Despite Fallows’ continued exhortations to subscribe, I encourage you not to wait and to read the article now at The Atlantic.

Among Obama’s achievements, he lists:

• putting U.S. relations with China on a better footing than in many years, a task that has to be among the very most important for any president of the early 21st century.

In particular, Fallows describes Obama’s 2009 visit to Beijing, amid a period of increased international bluster on the part of some in the Chinese government:

Yet even as Obama was politely listening to lectures about China’s new superiority, members of his administration were executing an elaborate pincer movement to reestablish American influence, real and perceived, among the growing economies of Asia. In practically every formal statement by U.S. officials, from President Obama to Secretaries Clinton, Geithner, and Gates, U.S. representatives hammered home a single message. The message was that America welcomed rather than feared China’s continued rise.

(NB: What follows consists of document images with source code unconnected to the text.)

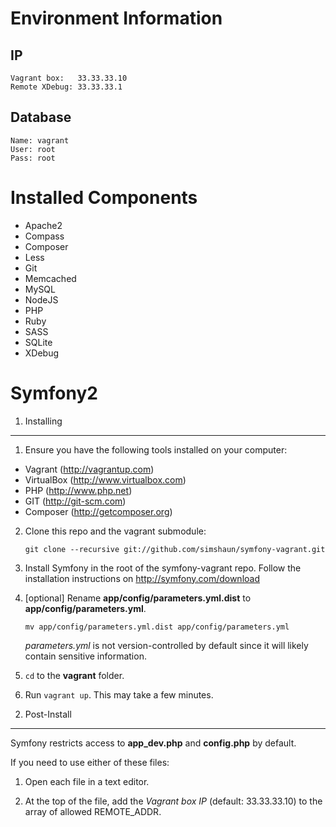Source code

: Environment Information
========================

## IP

    Vagrant box:   33.33.33.10
    Remote XDebug: 33.33.33.1

## Database

    Name: vagrant
    User: root
    Pass: root


Installed Components
========================

 - Apache2
 - Compass
 - Composer
 - Less
 - Git
 - Memcached
 - MySQL
 - NodeJS
 - PHP
 - Ruby
 - SASS
 - SQLite
 - XDebug


Symfony2
========================

1) Installing
----------------------------------

 1. Ensure you have the following tools installed on your computer:

   - Vagrant (http://vagrantup.com)
   - VirtualBox (http://www.virtualbox.com)
   - PHP (http://www.php.net)
   - GIT (http://git-scm.com)
   - Composer (http://getcomposer.org)

 2. Clone this repo and the vagrant submodule:

        git clone --recursive git://github.com/simshaun/symfony-vagrant.git

 3. Install Symfony in the root of the symfony-vagrant repo.
    Follow the installation instructions on http://symfony.com/download

 4. [optional] Rename **app/config/parameters.yml.dist** to **app/config/parameters.yml**.

        mv app/config/parameters.yml.dist app/config/parameters.yml

    *parameters.yml* is not version-controlled by default since
    it will likely contain sensitive information.

 5. `cd` to the **vagrant** folder.

 6. Run `vagrant up`. This may take a few minutes.


2) Post-Install
----------------------------------

Symfony restricts access to **app_dev.php** and **config.php** by default.

If you need to use either of these files:

 1. Open each file in a text editor.

 2. At the top of the file, add the *Vagrant box IP* (default: 33.33.33.10) to the
    array of allowed REMOTE_ADDR.
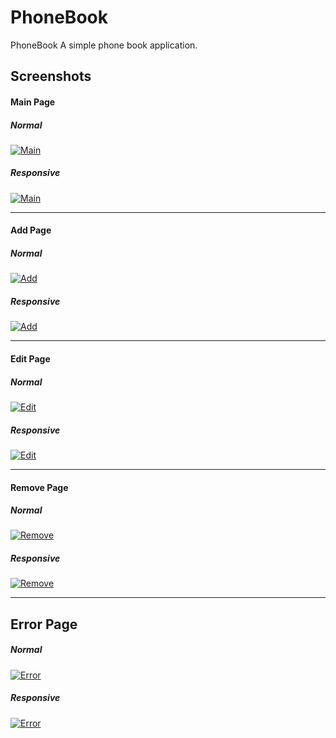 # PhoneBook

PhoneBook A simple phone book application.

## Screenshots

#### Main Page

##### Normal
[![Main](public/screenshots/main.jpg)](https://github.com/aliyilmaz/PhoneBook)

##### Responsive
[![Main](public/screenshots/main-responsive.jpg)](https://github.com/aliyilmaz/PhoneBook)

---

#### Add Page

##### Normal
[![Add](public/screenshots/add.jpg)](https://github.com/aliyilmaz/PhoneBook)

##### Responsive
[![Add](public/screenshots/add-responsive.jpg)](https://github.com/aliyilmaz/PhoneBook)

---

#### Edit Page

##### Normal
[![Edit](public/screenshots/edit.jpg)](https://github.com/aliyilmaz/PhoneBook)

##### Responsive
[![Edit](public/screenshots/edit-responsive.jpg)](https://github.com/aliyilmaz/PhoneBook)

---


#### Remove Page

##### Normal
[![Remove](public/screenshots/remove.jpg)](https://github.com/aliyilmaz/PhoneBook)
##### Responsive
[![Remove](public/screenshots/remove-responsive.jpg)](https://github.com/aliyilmaz/PhoneBook)


---


## Error Page

##### Normal
[![Error](public/screenshots/error.jpg)](https://github.com/aliyilmaz/PhoneBook)

##### Responsive
[![Error](public/screenshots/error-responsive.jpg)](https://github.com/aliyilmaz/PhoneBook)

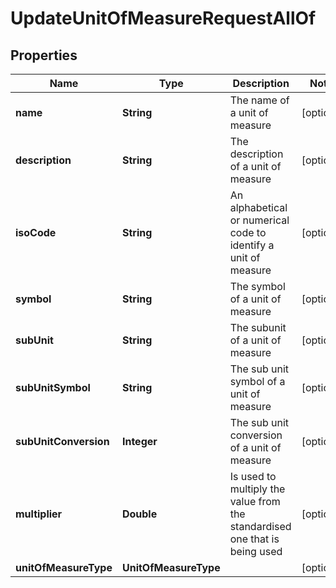 

# UpdateUnitOfMeasureRequestAllOf


## Properties

Name | Type | Description | Notes
------------ | ------------- | ------------- | -------------
**name** | **String** | The name of a unit of measure |  [optional]
**description** | **String** | The description of a unit of measure |  [optional]
**isoCode** | **String** | An alphabetical or numerical code to identify a unit of measure |  [optional]
**symbol** | **String** | The symbol of a unit of measure |  [optional]
**subUnit** | **String** | The subunit of a unit of measure |  [optional]
**subUnitSymbol** | **String** | The sub unit symbol of a unit of measure |  [optional]
**subUnitConversion** | **Integer** | The sub unit conversion of a unit of measure |  [optional]
**multiplier** | **Double** | Is used to multiply the value from the standardised one that is being used |  [optional]
**unitOfMeasureType** | **UnitOfMeasureType** |  |  [optional]



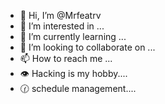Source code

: - 👋 Hi, I’m @Mrfeatrv
- 👀 I’m interested in ...
- 🌱 I’m currently learning ...
- 💞️ I’m looking to collaborate on ...
- 📫 How to reach me ...
- 👁️ Hacking is my hobby....
- 🕜 schedule management....

<!---
Mrfeatrv/Mrfeatrv is a ✨ special ✨ repository because its `README.md` (this file) appears on your GitHub profile.
You can click the Preview link to take a look at your changes.
--->
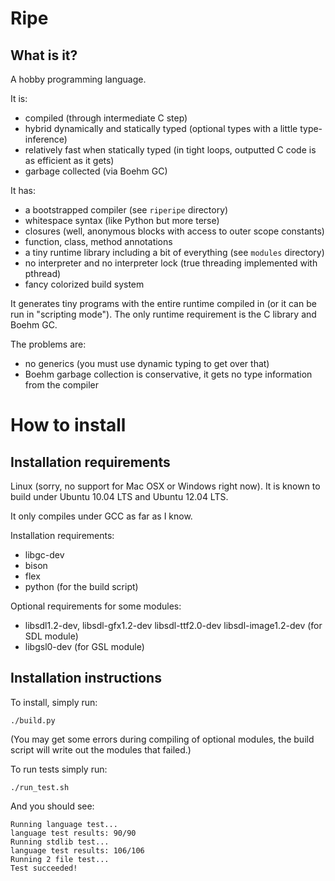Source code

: Ripe
====

What is it?
-----------

A hobby programming language.

It is:

* compiled (through intermediate C step)
* hybrid dynamically and statically typed (optional types with a little type-inference)
* relatively fast when statically typed (in tight loops, outputted C code is as efficient as it gets)
* garbage collected (via Boehm GC)

It has:

* a bootstrapped compiler (see `riperipe` directory)
* whitespace syntax (like Python but more terse)
* closures (well, anonymous blocks with access to outer scope constants)
* function, class, method annotations
* a tiny runtime library including a bit of everything (see `modules` directory)
* no interpreter and no interpreter lock (true threading implemented with pthread)
* fancy colorized build system

It generates tiny programs with the entire runtime compiled in (or it can be run in "scripting mode").  The only runtime requirement is the C library and Boehm GC.

The problems are:

* no generics (you must use dynamic typing to get over that)
* Boehm garbage collection is conservative, it gets no type information from the compiler

How to install
==============

Installation requirements
-------------------------

Linux (sorry, no support for Mac OSX or Windows right now).  It is known to build under Ubuntu 10.04 LTS and Ubuntu 12.04 LTS.

It only compiles under GCC as far as I know.

Installation requirements:
* libgc-dev
* bison
* flex
* python (for the build script)

Optional requirements for some modules:
* libsdl1.2-dev, libsdl-gfx1.2-dev libsdl-ttf2.0-dev libsdl-image1.2-dev (for SDL module)
* libgsl0-dev (for GSL module)

Installation instructions
-------------------------

To install, simply run:

    ./build.py

(You may get some errors during compiling of optional modules, the build script will write out the modules that failed.)

To run tests simply run:

    ./run_test.sh
    
And you should see:

    Running language test...
    language test results: 90/90
    Running stdlib test...
    language test results: 106/106
    Running 2 file test...
    Test succeeded!


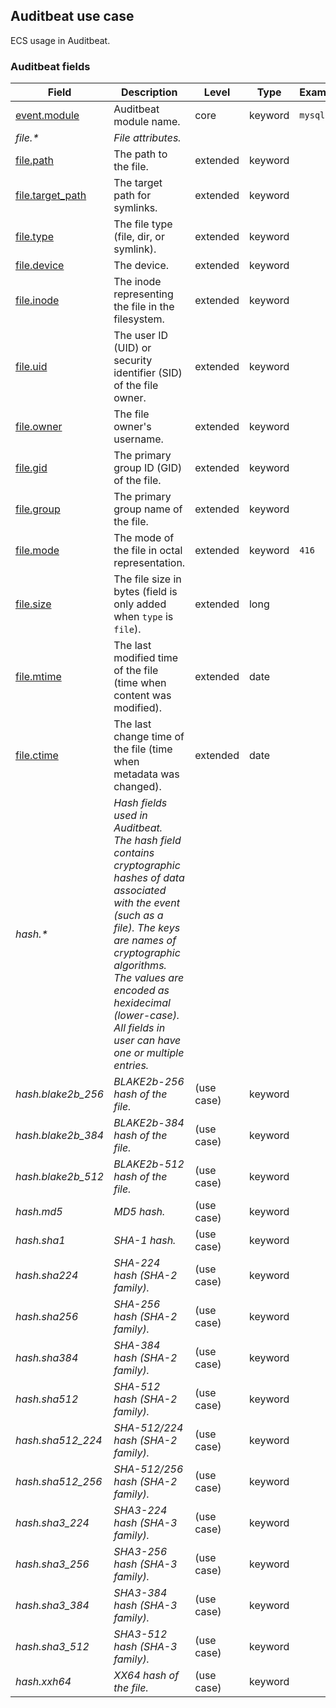 ## Auditbeat use case

ECS usage in Auditbeat.

### <a name="auditbeat"></a> Auditbeat fields


| Field  | Description  | Level  | Type  | Example  |
|---|---|---|---|---|
| [event.module](../README.md#event.module)  | Auditbeat module name. | core | keyword | `mysql` |
| <a name="file.&ast;"></a>*file.&ast;* | *File attributes.<br/>* |  |  |  |
| [file.path](../README.md#file.path)  | The path to the file. | extended | keyword |  |
| [file.target_path](../README.md#file.target_path)  | The target path for symlinks. | extended | keyword |  |
| [file.type](../README.md#file.type)  | The file type (file, dir, or symlink). | extended | keyword |  |
| [file.device](../README.md#file.device)  | The device. | extended | keyword |  |
| [file.inode](../README.md#file.inode)  | The inode representing the file in the filesystem. | extended | keyword |  |
| [file.uid](../README.md#file.uid)  | The user ID (UID) or security identifier (SID) of the file owner. | extended | keyword |  |
| [file.owner](../README.md#file.owner)  | The file owner's username. | extended | keyword |  |
| [file.gid](../README.md#file.gid)  | The primary group ID (GID) of the file. | extended | keyword |  |
| [file.group](../README.md#file.group)  | The primary group name of the file. | extended | keyword |  |
| [file.mode](../README.md#file.mode)  | The mode of the file in octal representation. | extended | keyword | `416` |
| [file.size](../README.md#file.size)  | The file size in bytes (field is only added when `type` is `file`). | extended | long |  |
| [file.mtime](../README.md#file.mtime)  | The last modified time of the file (time when content was modified). | extended | date |  |
| [file.ctime](../README.md#file.ctime)  | The last change time of the file (time when metadata was changed). | extended | date |  |
| <a name="hash.&ast;"></a>*hash.&ast;* | *Hash fields used in Auditbeat.<br/>The hash field contains cryptographic hashes of data associated with the event (such as a file). The keys are names of cryptographic algorithms. The values are encoded as hexidecimal (lower-case).<br/>All fields in user can have one or multiple entries.<br/>* |  |  |  |
| <a name="hash.blake2b_256"></a>*hash.blake2b_256* | *BLAKE2b-256 hash of the file.* | (use case) | keyword |  |
| <a name="hash.blake2b_384"></a>*hash.blake2b_384* | *BLAKE2b-384 hash of the file.* | (use case) | keyword |  |
| <a name="hash.blake2b_512"></a>*hash.blake2b_512* | *BLAKE2b-512 hash of the file.* | (use case) | keyword |  |
| <a name="hash.md5"></a>*hash.md5* | *MD5 hash.* | (use case) | keyword |  |
| <a name="hash.sha1"></a>*hash.sha1* | *SHA-1 hash.* | (use case) | keyword |  |
| <a name="hash.sha224"></a>*hash.sha224* | *SHA-224 hash (SHA-2 family).* | (use case) | keyword |  |
| <a name="hash.sha256"></a>*hash.sha256* | *SHA-256 hash (SHA-2 family).* | (use case) | keyword |  |
| <a name="hash.sha384"></a>*hash.sha384* | *SHA-384 hash (SHA-2 family).* | (use case) | keyword |  |
| <a name="hash.sha512"></a>*hash.sha512* | *SHA-512 hash (SHA-2 family).* | (use case) | keyword |  |
| <a name="hash.sha512_224"></a>*hash.sha512_224* | *SHA-512/224 hash (SHA-2 family).* | (use case) | keyword |  |
| <a name="hash.sha512_256"></a>*hash.sha512_256* | *SHA-512/256 hash (SHA-2 family).* | (use case) | keyword |  |
| <a name="hash.sha3_224"></a>*hash.sha3_224* | *SHA3-224 hash (SHA-3 family).* | (use case) | keyword |  |
| <a name="hash.sha3_256"></a>*hash.sha3_256* | *SHA3-256 hash (SHA-3 family).* | (use case) | keyword |  |
| <a name="hash.sha3_384"></a>*hash.sha3_384* | *SHA3-384 hash (SHA-3 family).* | (use case) | keyword |  |
| <a name="hash.sha3_512"></a>*hash.sha3_512* | *SHA3-512 hash (SHA-3 family).* | (use case) | keyword |  |
| <a name="hash.xxh64"></a>*hash.xxh64* | *XX64 hash of the file.* | (use case) | keyword |  |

That “pincer” policy included doubling down on U.S. relations with other East Asian countries during a period when China’s diplomatic stance was less than diplomatic. It culminated, Fallows writes, in the establishment of a permanent U.S. base on Australia’s north coast.

I find this account largely convincing, but I do question the “better footing” characterization of U.S.–China relations under these conditions. If the improvement is in the U.S. influence in the region and a perceived retrenchment of Chinese regional power, I’m not sure that puts the relationship on great footing. (I don’t ascribe this tradeoff to Fallows’s account; that’s my own interpretation.)

The relationship between the two countries is complex and, in my assessment, largely stable. Tossing aside abstract international relations debates between those who believe great powers must balance one another and those who believe 21st century economic integration makes Cold War rivalry untenable, I like to argue that the United States and China are so deeply tied that an alignment of interests is inevitable.

Given that integration, a better footing for the relationship would be manifested in each population’s increased understanding of the others’ needs. This means U.S. voters learning about the needs and priorities of Chinese—and about the forbidding diversity of those priorities. And it means Chinese learning about the living standards and unwillingness to compromise among many in the United States. Both sides, in my dream land, would start building policies based on enlightened mutual interest, which by the way should not be limited to these two countries.

As Fallows tells us, a U.S. president only has so much power, and national identity is hard to shake. But what metric should we use to judge the development of one country’s relationship with another? Perhaps we need something more people-based and less focused on diplomatic victories.